(Exercise directions) In total, how many lines of the data contain the word "服务器会将客户端套接字的"? Only that number is wanted.

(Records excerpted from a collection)

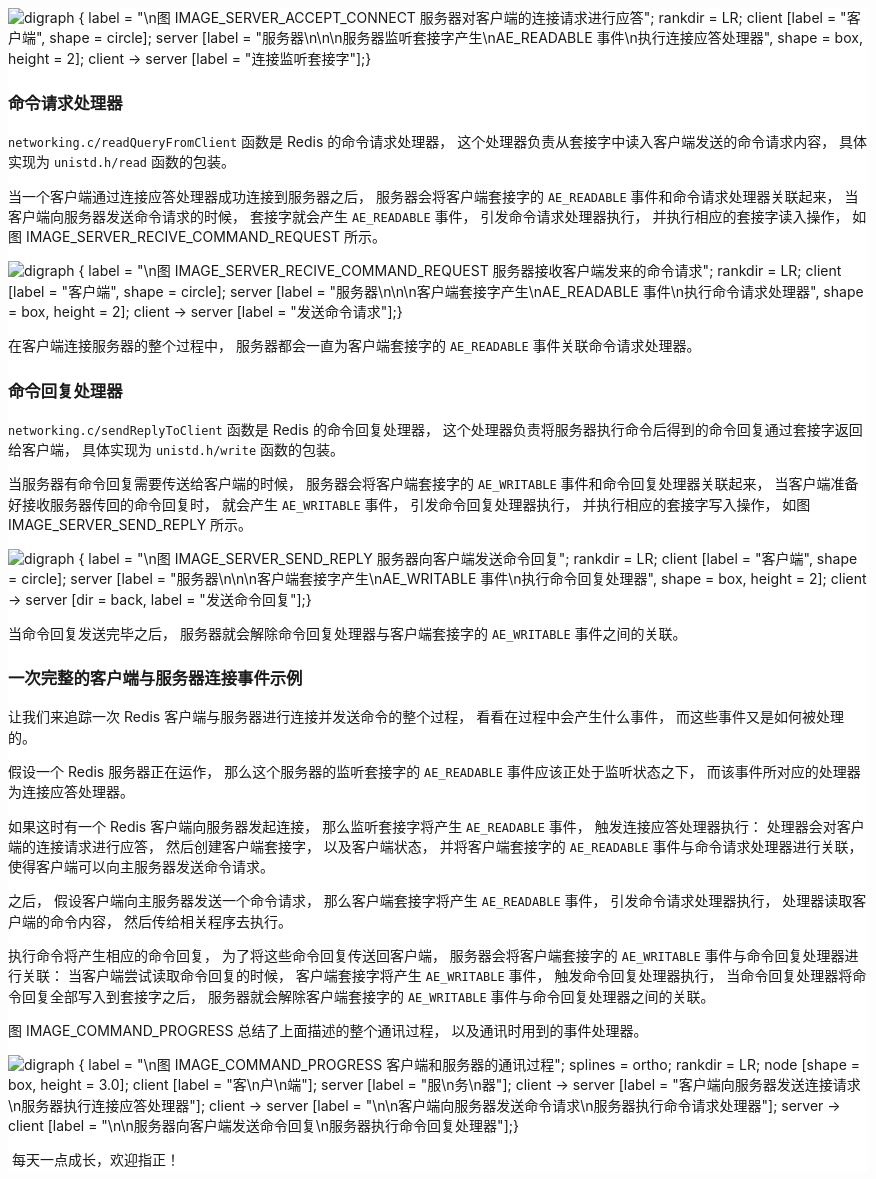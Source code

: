 ![digraph {    label = "\n图 IMAGE_SERVER_ACCEPT_CONNECT    服务器对客户端的连接请求进行应答";    rankdir = LR;    client [label = "客户端", shape = circle];    server [label = "服务器\n\n\n服务器监听套接字产生\nAE_READABLE 事件\n执行连接应答处理器", shape = box, height = 2];    client -> server [label = "连接监听套接字"];}](http://redisbook.com/_images/graphviz-3b7d7746ab1f951de394d8e7fb2c8fb7c16ae466.png)

### 命令请求处理器

`networking.c/readQueryFromClient` 函数是 Redis 的命令请求处理器， 这个处理器负责从套接字中读入客户端发送的命令请求内容， 具体实现为 `unistd.h/read` 函数的包装。

当一个客户端通过连接应答处理器成功连接到服务器之后， 服务器会将客户端套接字的 `AE_READABLE` 事件和命令请求处理器关联起来， 当客户端向服务器发送命令请求的时候， 套接字就会产生 `AE_READABLE` 事件， 引发命令请求处理器执行， 并执行相应的套接字读入操作， 如图 IMAGE_SERVER_RECIVE_COMMAND_REQUEST 所示。

![digraph {    label = "\n图 IMAGE_SERVER_RECIVE_COMMAND_REQUEST    服务器接收客户端发来的命令请求";    rankdir = LR;    client [label = "客户端", shape = circle];    server [label = "服务器\n\n\n客户端套接字产生\nAE_READABLE 事件\n执行命令请求处理器", shape = box, height = 2];    client -> server [label = "发送命令请求"];}](http://redisbook.com/_images/graphviz-d17b048af34f2b53583f75205f86cfad1cda6491.png)

在客户端连接服务器的整个过程中， 服务器都会一直为客户端套接字的 `AE_READABLE` 事件关联命令请求处理器。

### 命令回复处理器

`networking.c/sendReplyToClient` 函数是 Redis 的命令回复处理器， 这个处理器负责将服务器执行命令后得到的命令回复通过套接字返回给客户端， 具体实现为 `unistd.h/write` 函数的包装。

当服务器有命令回复需要传送给客户端的时候， 服务器会将客户端套接字的 `AE_WRITABLE` 事件和命令回复处理器关联起来， 当客户端准备好接收服务器传回的命令回复时， 就会产生 `AE_WRITABLE` 事件， 引发命令回复处理器执行， 并执行相应的套接字写入操作， 如图 IMAGE_SERVER_SEND_REPLY 所示。

![digraph {    label = "\n图 IMAGE_SERVER_SEND_REPLY    服务器向客户端发送命令回复";    rankdir = LR;    client [label = "客户端", shape = circle];    server [label = "服务器\n\n\n客户端套接字产生\nAE_WRITABLE 事件\n执行命令回复处理器", shape = box, height = 2];    client -> server [dir = back, label = "发送命令回复"];}](http://redisbook.com/_images/graphviz-afa1aff0499dc8685a7bb6a87284c75e3fcb753d.png)

当命令回复发送完毕之后， 服务器就会解除命令回复处理器与客户端套接字的 `AE_WRITABLE` 事件之间的关联。

### 一次完整的客户端与服务器连接事件示例

让我们来追踪一次 Redis 客户端与服务器进行连接并发送命令的整个过程， 看看在过程中会产生什么事件， 而这些事件又是如何被处理的。

假设一个 Redis 服务器正在运作， 那么这个服务器的监听套接字的 `AE_READABLE` 事件应该正处于监听状态之下， 而该事件所对应的处理器为连接应答处理器。

如果这时有一个 Redis 客户端向服务器发起连接， 那么监听套接字将产生 `AE_READABLE` 事件， 触发连接应答处理器执行： 处理器会对客户端的连接请求进行应答， 然后创建客户端套接字， 以及客户端状态， 并将客户端套接字的 `AE_READABLE` 事件与命令请求处理器进行关联， 使得客户端可以向主服务器发送命令请求。

之后， 假设客户端向主服务器发送一个命令请求， 那么客户端套接字将产生 `AE_READABLE` 事件， 引发命令请求处理器执行， 处理器读取客户端的命令内容， 然后传给相关程序去执行。

执行命令将产生相应的命令回复， 为了将这些命令回复传送回客户端， 服务器会将客户端套接字的 `AE_WRITABLE` 事件与命令回复处理器进行关联： 当客户端尝试读取命令回复的时候， 客户端套接字将产生 `AE_WRITABLE` 事件， 触发命令回复处理器执行， 当命令回复处理器将命令回复全部写入到套接字之后， 服务器就会解除客户端套接字的 `AE_WRITABLE` 事件与命令回复处理器之间的关联。

图 IMAGE_COMMAND_PROGRESS 总结了上面描述的整个通讯过程， 以及通讯时用到的事件处理器。

![digraph {    label = "\n图 IMAGE_COMMAND_PROGRESS    客户端和服务器的通讯过程";    splines = ortho;    rankdir = LR;    node [shape = box, height = 3.0];    client [label = "客\n户\n端"];    server [label = "服\n务\n器"];    client -> server [label = "客户端向服务器发送连接请求\n服务器执行连接应答处理器"];    client -> server [label = "\n\n客户端向服务器发送命令请求\n服务器执行命令请求处理器"];    server -> client [label = "\n\n服务器向客户端发送命令回复\n服务器执行命令回复处理器"];}](http://redisbook.com/_images/graphviz-ecd9b3ff243e2f34204c0f9f2a590058bf262d84.png)

​    每天一点成长，欢迎指正！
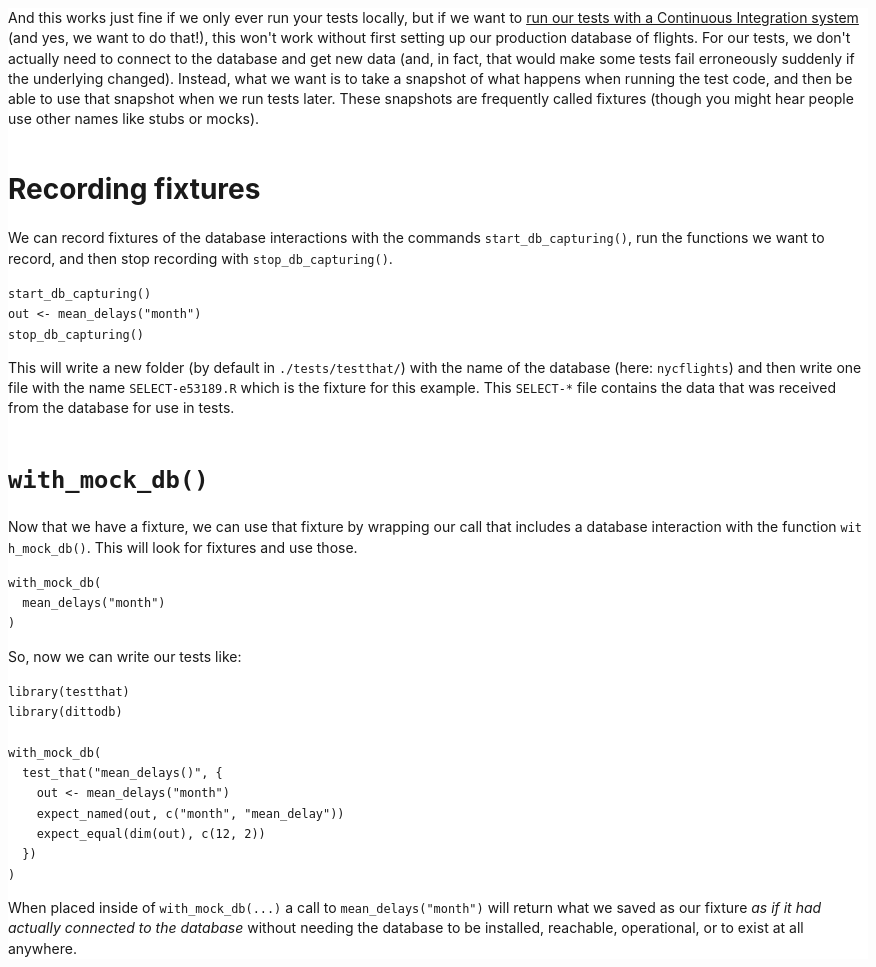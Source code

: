 And this works just fine if we only ever run your tests locally, but if we want to [run our tests with a Continuous Integration system](http://r-pkgs.had.co.nz/check.html#check) (and yes, we want to do that!), this won't work without first setting up our production database of flights. For our tests, we don't actually need to connect to the database and get new data (and, in fact, that would make some tests fail erroneously suddenly if the underlying changed). Instead, what we want is to take a snapshot of what happens when running the test code, and then be able to use that snapshot when we run tests later. These snapshots are frequently called fixtures (though you might hear people use other names like stubs or mocks).

# Recording fixtures

We can record fixtures of the database interactions with the commands `start_db_capturing()`, run the functions we want to record, and then stop recording with `stop_db_capturing()`.

```{r recording, eval = FALSE}
start_db_capturing()
out <- mean_delays("month")
stop_db_capturing()
```

This will write a new folder (by default in `./tests/testthat/`) with the name of the database (here: `nycflights`) and then write one file with the name `SELECT-e53189.R` which is the fixture for this example. This `SELECT-*` file contains the data that was received from the database for use in tests.

# `with_mock_db()`

Now that we have a fixture, we can use that fixture by wrapping our call that includes a database interaction with the function `with_mock_db()`. This will look for fixtures and use those.

```{r with_mock_1}
with_mock_db(
  mean_delays("month")
)
```

So, now we can write our tests like:

```{r tests_2}
library(testthat)
library(dittodb)

with_mock_db(
  test_that("mean_delays()", {
    out <- mean_delays("month")
    expect_named(out, c("month", "mean_delay"))
    expect_equal(dim(out), c(12, 2))
  })
)
```

When placed inside of `with_mock_db(...)` a call to `mean_delays("month")` will return what we saved as our fixture _as if it had actually connected to the database_ without needing the database to be installed, reachable, operational, or to exist at all anywhere.
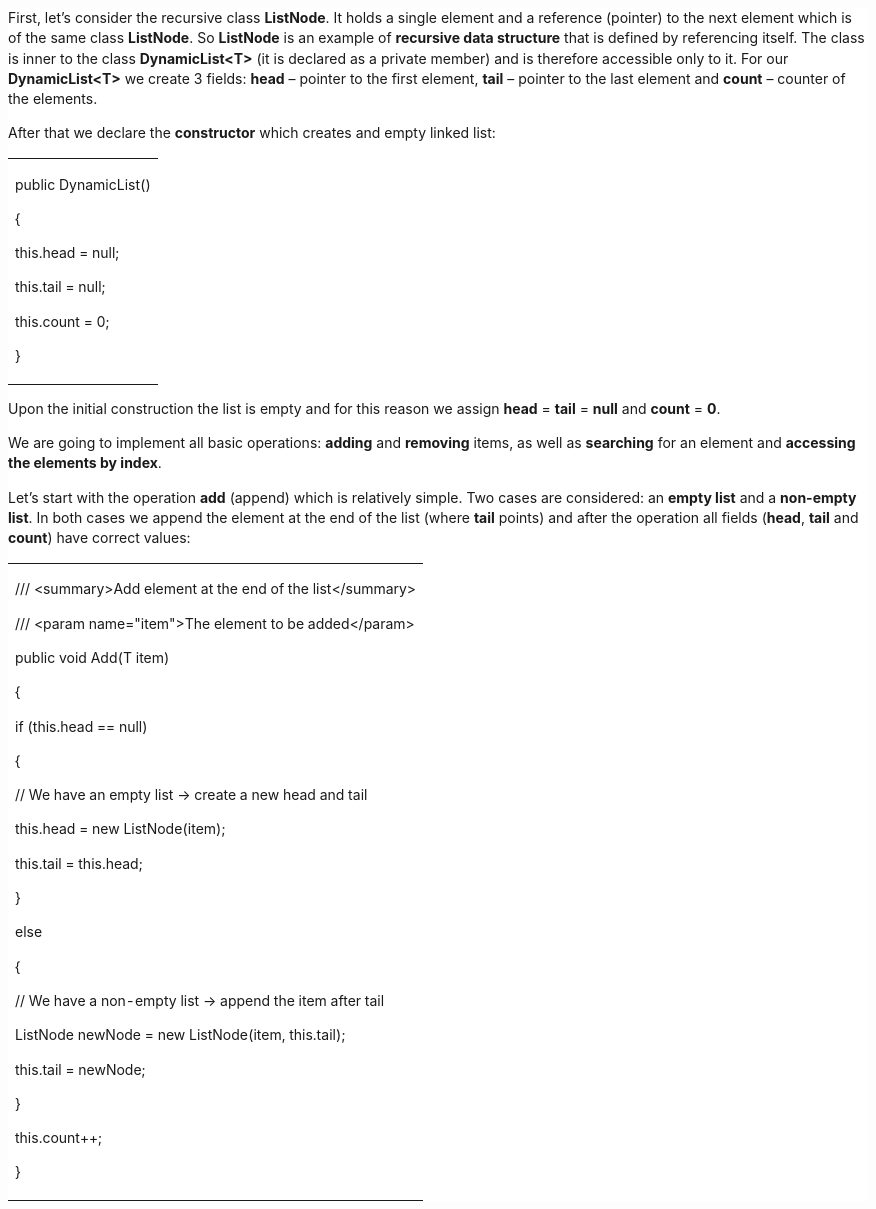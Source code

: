 </tr>
</tbody>
</table>

First, let’s consider the recursive class **ListNode**. It holds a single element and a reference (pointer) to the next element which is of the same class **ListNode**. So **ListNode** is an example of **recursive data structure** that is defined by referencing itself. The class is inner to the class **DynamicList\<T\>** (it is declared as a private member) and is therefore accessible only to it. For our **DynamicList\<T\>** we create 3 fields: **head** – pointer to the first element, **tail** – pointer to the last element and **count** – counter of the elements.

After that we declare the **constructor** which creates and empty linked list:

<table>
<tbody>
<tr class="odd">
<td><p>public DynamicList()</p>
<p>{</p>
<p>this.head = null;</p>
<p>this.tail = null;</p>
<p>this.count = 0;</p>
<p>}</p></td>
</tr>
</tbody>
</table>

Upon the initial construction the list is empty and for this reason we assign **head** = **tail** = **null** and **count** = **0**.

We are going to implement all basic operations: **adding** and **removing** items, as well as **searching** for an element and **accessing the elements by index**.

Let’s start with the operation **add** (append) which is relatively simple. Two cases are considered: an **empty list** and a **non-empty list**. In both cases we append the element at the end of the list (where **tail** points) and after the operation all fields (**head**, **tail** and **count**) have correct values:

<table>
<tbody>
<tr class="odd">
<td><p>/// &lt;summary&gt;Add element at the end of the list&lt;/summary&gt;</p>
<p>/// &lt;param name="item"&gt;The element to be added&lt;/param&gt;</p>
<p>public void Add(T item)</p>
<p>{</p>
<p>if (this.head == null)</p>
<p>{</p>
<p>// We have an empty list -&gt; create a new head and tail</p>
<p>this.head = new ListNode(item);</p>
<p>this.tail = this.head;</p>
<p>}</p>
<p>else</p>
<p>{</p>
<p>// We have a non-empty list -&gt; append the item after tail</p>
<p>ListNode newNode = new ListNode(item, this.tail);</p>
<p>this.tail = newNode;</p>
<p>}</p>
<p>this.count++;</p>
<p>}</p></td>
</tr>
</tbody>
</table>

(Task result) 3